» **SUPPLIED DATA**
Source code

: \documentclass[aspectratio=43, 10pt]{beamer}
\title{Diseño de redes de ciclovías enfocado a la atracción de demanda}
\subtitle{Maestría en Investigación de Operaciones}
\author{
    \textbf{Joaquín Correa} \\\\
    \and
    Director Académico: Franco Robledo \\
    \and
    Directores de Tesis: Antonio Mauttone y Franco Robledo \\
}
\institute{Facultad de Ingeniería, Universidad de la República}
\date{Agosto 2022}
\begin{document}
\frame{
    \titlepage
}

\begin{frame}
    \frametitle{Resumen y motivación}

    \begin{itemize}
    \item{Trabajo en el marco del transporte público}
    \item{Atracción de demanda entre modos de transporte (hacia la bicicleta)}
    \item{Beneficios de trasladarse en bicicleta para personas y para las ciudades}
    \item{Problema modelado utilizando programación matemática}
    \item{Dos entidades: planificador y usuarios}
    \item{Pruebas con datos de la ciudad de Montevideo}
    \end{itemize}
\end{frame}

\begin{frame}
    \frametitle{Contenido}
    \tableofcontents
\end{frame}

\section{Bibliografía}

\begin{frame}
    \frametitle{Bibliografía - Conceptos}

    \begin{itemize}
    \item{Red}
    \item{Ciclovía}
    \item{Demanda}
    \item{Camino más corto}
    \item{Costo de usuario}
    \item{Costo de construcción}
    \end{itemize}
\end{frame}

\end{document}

» **ASSIGNED TASK**
How many lines of the material above contain the string "Bibliografía"? Answer with the number only.

» **WRITTEN RESPONSE**
2